ABOUT THIS EXERCISE
The expected output is exactly the lines below, starting at the line with "- **Backlog Management**: 21" and ending at the line with "- **Post-Certification Incident", both included; no other line belongs in it.

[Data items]
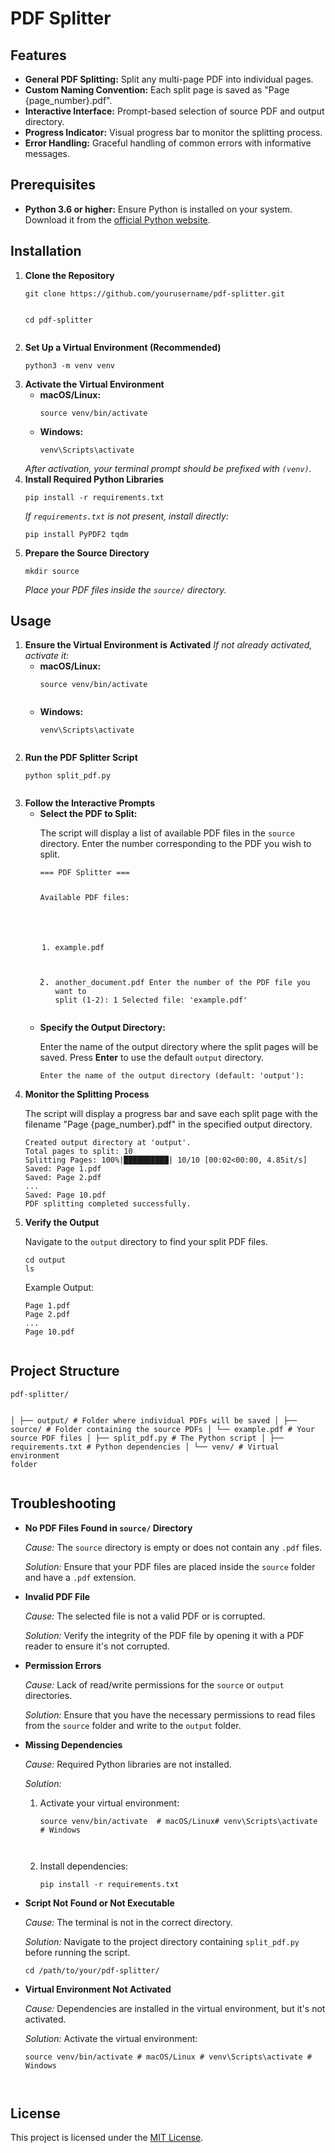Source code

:   <h1>PDF Splitter</h1>

  <h2>Features</h2>
    <ul>
        <li><strong>General PDF Splitting:</strong> Split any multi-page PDF into individual pages.</li>
        <li><strong>Custom Naming Convention:</strong> Each split page is saved as "Page {page_number}.pdf".</li>
        <li><strong>Interactive Interface:</strong> Prompt-based selection of source PDF and output directory.</li>
        <li><strong>Progress Indicator:</strong> Visual progress bar to monitor the splitting process.</li>
        <li><strong>Error Handling:</strong> Graceful handling of common errors with informative messages.</li>
    </ul>

  <h2>Prerequisites</h2>
    <ul>
        <li><strong>Python 3.6 or higher:</strong> Ensure Python is installed on your system. Download it from the <a href="https://www.python.org/downloads/">official Python website</a>.</li>
    </ul>

  <h2>Installation</h2>
    <ol>
        <li><strong>Clone the Repository</strong>
            <pre><code>git clone https://github.com/yourusername/pdf-splitter.git

cd pdf-splitter
</code></pre>

</li>
<li><strong>Set Up a Virtual Environment (Recommended)</strong>
<pre><code>python3 -m venv venv
</code></pre>
</li>
<li><strong>Activate the Virtual Environment</strong>
<ul>
<li><strong>macOS/Linux:</strong>
<pre><code>source venv/bin/activate
</code></pre>
</li>
<li><strong>Windows:</strong>
<pre><code>venv\Scripts\activate
</code></pre>
</li>
</ul>
<em>After activation, your terminal prompt should be prefixed with <code>(venv)</code>.</em>
</li>
<li><strong>Install Required Python Libraries</strong>
<pre><code>pip install -r requirements.txt
</code></pre>
<em>If <code>requirements.txt</code> is not present, install directly:</em>
<pre><code>pip install PyPDF2 tqdm
</code></pre>
</li>
<li><strong>Prepare the Source Directory</strong>
<pre><code>mkdir source
</code></pre>
<em>Place your PDF files inside the <code>source/</code> directory.</em>
</li>
</ol>

  <h2>Usage</h2>
    <ol>
        <li><strong>Ensure the Virtual Environment is Activated</strong>
            <em>If not already activated, activate it:</em>
            <ul>
                <li><strong>macOS/Linux:</strong>
                    <pre><code>source venv/bin/activate
                    </code></pre>
                </li>
                <li><strong>Windows:</strong>
                    <pre><code>venv\Scripts\activate
                    </code></pre>
                </li>
            </ul>
        </li>
        <li><strong>Run the PDF Splitter Script</strong>
            <pre><code>python split_pdf.py
            </code></pre>
        </li>
        <li><strong>Follow the Interactive Prompts</strong>
            <ul>
                <li><strong>Select the PDF to Split:</strong>
                    <p>The script will display a list of available PDF files in the <code>source</code> directory. Enter the number corresponding to the PDF you wish to split.</p>
                    <pre><code>=== PDF Splitter ===

Available PDF files:

1.  example.pdf
2.  another_document.pdf
    Enter the number of the PDF file you want to split (1-2): 1
    Selected file: 'example.pdf'
    </code></pre>
    </li>
    <li><strong>Specify the Output Directory:</strong>
    <p>Enter the name of the output directory where the split pages will be saved. Press <strong>Enter</strong> to use the default <code>output</code> directory.</p>
    <pre><code>Enter the name of the output directory (default: 'output'):
    </code></pre>
    </li>
    </ul>
    </li>
    <li><strong>Monitor the Splitting Process</strong>
    <p>The script will display a progress bar and save each split page with the filename "Page {page_number}.pdf" in the specified output directory.</p>
    <pre><code>Created output directory at 'output'.
    Total pages to split: 10
    Splitting Pages: 100%|██████████| 10/10 [00:02<00:00, 4.85it/s]
    Saved: Page 1.pdf
    Saved: Page 2.pdf
    ...
    Saved: Page 10.pdf
    PDF splitting completed successfully.
    </code></pre>
    </li>
    <li><strong>Verify the Output</strong>
    <p>Navigate to the <code>output</code> directory to find your split PDF files.</p>
    <pre><code>cd output
    ls
    </code></pre>
    <p>Example Output:</p>
    <pre><code>Page 1.pdf
    Page 2.pdf
    ...
    Page 10.pdf
      </code>
    </pre>
    </li>
    </ol>

    <h2>Project Structure</h2>
    <pre><code>pdf-splitter/

    │
    ├── output/ # Folder where individual PDFs will be saved
    │
    ├── source/ # Folder containing the source PDFs
    │ └── example.pdf # Your source PDF files
    │
    ├── split_pdf.py # The Python script
    │
    ├── requirements.txt # Python dependencies
    │
    └── venv/ # Virtual environment folder
    </code></pre>

      <h2>Troubleshooting</h2>
        <ul>
            <li><strong>No PDF Files Found in <code>source/</code> Directory</strong>
                <p><em>Cause:</em> The <code>source</code> directory is empty or does not contain any <code>.pdf</code> files.</p>
                <p><em>Solution:</em> Ensure that your PDF files are placed inside the <code>source</code> folder and have a <code>.pdf</code> extension.</p>
            </li>
            <li><strong>Invalid PDF File</strong>
                <p><em>Cause:</em> The selected file is not a valid PDF or is corrupted.</p>
                <p><em>Solution:</em> Verify the integrity of the PDF file by opening it with a PDF reader to ensure it's not corrupted.</p>
            </li>
            <li><strong>Permission Errors</strong>
                <p><em>Cause:</em> Lack of read/write permissions for the <code>source</code> or <code>output</code> directories.</p>
                <p><em>Solution:</em> Ensure that you have the necessary permissions to read files from the <code>source</code> folder and write to the <code>output</code> folder.</p>
            </li>
            <li><strong>Missing Dependencies</strong>
                <p><em>Cause:</em> Required Python libraries are not installed.</p>
                <p><em>Solution:</em></p>
                <ol>
                    <li>Activate your virtual environment:</li>
                    <pre><code>source venv/bin/activate  # macOS/Linux# venv\Scripts\activate # Windows

    </code></pre>
    <li>Install dependencies:</li>
    <pre><code>pip install -r requirements.txt
    </code></pre>
    </ol>
    </li>
    <li><strong>Script Not Found or Not Executable</strong>
    <p><em>Cause:</em> The terminal is not in the correct directory.</p>
    <p><em>Solution:</em> Navigate to the project directory containing <code>split_pdf.py</code> before running the script.</p>
    <pre><code>cd /path/to/your/pdf-splitter/
    </code></pre>
    </li>
    <li><strong>Virtual Environment Not Activated</strong>
    <p><em>Cause:</em> Dependencies are installed in the virtual environment, but it's not activated.</p>
    <p><em>Solution:</em> Activate the virtual environment:</p>
    <pre><code>source venv/bin/activate # macOS/Linux # venv\Scripts\activate # Windows

    </code></pre>
    </li>
    </ul>

    <h2>License</h2>
    <p>This project is licensed under the <a href="LICENSE">MIT License</a>.</p>
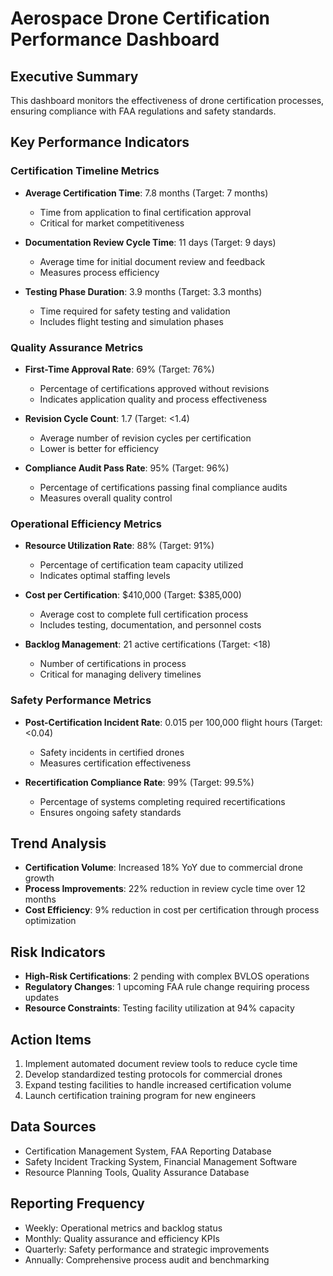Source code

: # Aerospace Drone Certification Performance Dashboard

## Executive Summary
This dashboard monitors the effectiveness of drone certification processes, ensuring compliance with FAA regulations and safety standards.

## Key Performance Indicators

### Certification Timeline Metrics
- **Average Certification Time**: 7.8 months (Target: 7 months)
  - Time from application to final certification approval
  - Critical for market competitiveness

- **Documentation Review Cycle Time**: 11 days (Target: 9 days)
  - Average time for initial document review and feedback
  - Measures process efficiency

- **Testing Phase Duration**: 3.9 months (Target: 3.3 months)
  - Time required for safety testing and validation
  - Includes flight testing and simulation phases

### Quality Assurance Metrics
- **First-Time Approval Rate**: 69% (Target: 76%)
  - Percentage of certifications approved without revisions
  - Indicates application quality and process effectiveness

- **Revision Cycle Count**: 1.7 (Target: <1.4)
  - Average number of revision cycles per certification
  - Lower is better for efficiency

- **Compliance Audit Pass Rate**: 95% (Target: 96%)
  - Percentage of certifications passing final compliance audits
  - Measures overall quality control

### Operational Efficiency Metrics
- **Resource Utilization Rate**: 88% (Target: 91%)
  - Percentage of certification team capacity utilized
  - Indicates optimal staffing levels

- **Cost per Certification**: $410,000 (Target: $385,000)
  - Average cost to complete full certification process
  - Includes testing, documentation, and personnel costs

- **Backlog Management**: 21 active certifications (Target: <18)
  - Number of certifications in process
  - Critical for managing delivery timelines

### Safety Performance Metrics
- **Post-Certification Incident Rate**: 0.015 per 100,000 flight hours (Target: <0.04)
  - Safety incidents in certified drones
  - Measures certification effectiveness

- **Recertification Compliance Rate**: 99% (Target: 99.5%)
  - Percentage of systems completing required recertifications
  - Ensures ongoing safety standards

## Trend Analysis
- **Certification Volume**: Increased 18% YoY due to commercial drone growth
- **Process Improvements**: 22% reduction in review cycle time over 12 months
- **Cost Efficiency**: 9% reduction in cost per certification through process optimization

## Risk Indicators
- **High-Risk Certifications**: 2 pending with complex BVLOS operations
- **Regulatory Changes**: 1 upcoming FAA rule change requiring process updates
- **Resource Constraints**: Testing facility utilization at 94% capacity

## Action Items
1. Implement automated document review tools to reduce cycle time
2. Develop standardized testing protocols for commercial drones
3. Expand testing facilities to handle increased certification volume
4. Launch certification training program for new engineers

## Data Sources
- Certification Management System, FAA Reporting Database
- Safety Incident Tracking System, Financial Management Software
- Resource Planning Tools, Quality Assurance Database

## Reporting Frequency
- Weekly: Operational metrics and backlog status
- Monthly: Quality assurance and efficiency KPIs
- Quarterly: Safety performance and strategic improvements
- Annually: Comprehensive process audit and benchmarking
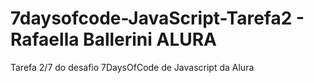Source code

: # 7daysofcode-JavaScript-Tarefa2 - Rafaella Ballerini ALURA
 Tarefa 2/7 do desafio  7DaysOfCode de Javascript da Alura 
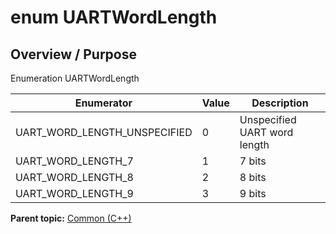# enum UARTWordLength

## Overview / Purpose

Enumeration UARTWordLength

|Enumerator|Value|Description|
|----------|-----|-----------|
|UART\_WORD\_LENGTH\_UNSPECIFIED|0|Unspecified UART word length|
|UART\_WORD\_LENGTH\_7|1|7 bits|
|UART\_WORD\_LENGTH\_8|2|8 bits|
|UART\_WORD\_LENGTH\_9|3|9 bits|

**Parent topic:** [Common \(C++\)](../../summary_pages/Common.md)

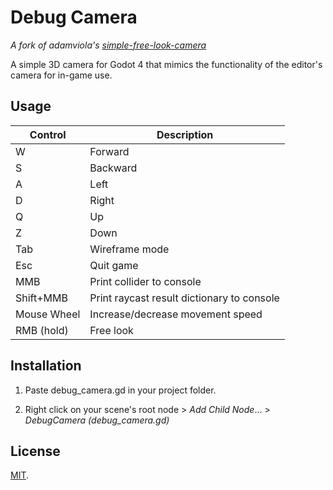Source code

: # Debug Camera

*A fork of adamviola's [simple-free-look-camera](https://github.com/adamviola/simple-free-look-camera)*



A simple 3D camera for Godot 4 that mimics the functionality of the editor's camera for in-game use.

## Usage

| Control     | Description                                |
| ----------- | ------------------------------------------ |
| W           | Forward                                    |
| S           | Backward                                   |
| A           | Left                                       |
| D           | Right                                      |
| Q           | Up                                         |
| Z           | Down                                       |
| Tab         | Wireframe mode                             |
| Esc         | Quit game                                  |
| MMB         | Print collider to console                  |
| Shift+MMB   | Print raycast result dictionary to console |
| Mouse Wheel | Increase/decrease movement speed           |
| RMB (hold)  | Free look                                  |



## Installation

1. Paste debug_camera.gd in your project folder.

2. Right click on your scene's root node > *Add Child Node*... > *DebugCamera (debug_camera.gd)*

## License

[MIT](https://opensource.org/licenses/MIT).


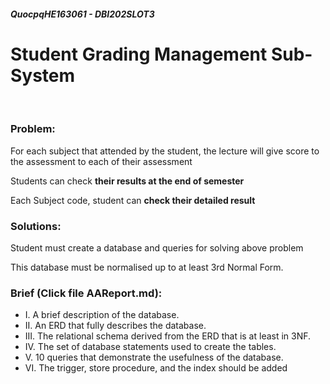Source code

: ##### QuocpqHE163061 - DBI202SLOT3

# Student Grading Management Sub-System

<br />

### Problem:

For each subject that attended by the student, the lecture will give score to the assessment to each of their assessment

Students can check **their results at the end of semester**

Each Subject code, student can **check their detailed result**

### Solutions:

Student must create a database and queries for solving above problem

This database must be normalised up to at least 3rd Normal Form.

### Brief (Click file AAReport.md):

- I. A brief description of the database.
- II. An ERD that fully describes the database.
- III. The relational schema derived from the ERD that is at least in 3NF.
- IV. The set of database statements used to create the tables.
- V. 10 queries that demonstrate the usefulness of the database.
- VI. The trigger, store procedure, and the index should be added

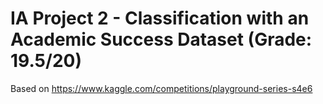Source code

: ﻿# IA Project 2 - Classification with an Academic Success Dataset (Grade: 19.5/20)

Based on https://www.kaggle.com/competitions/playground-series-s4e6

TASK SOLUTION
- **Backlog Management**: 21 active certifications (Target: <18)
  - Number of certifications in process
  - Critical for managing delivery timelines

### Safety Performance Metrics
- **Post-Certification Incident Rate**: 0.015 per 100,000 flight hours (Target: <0.04)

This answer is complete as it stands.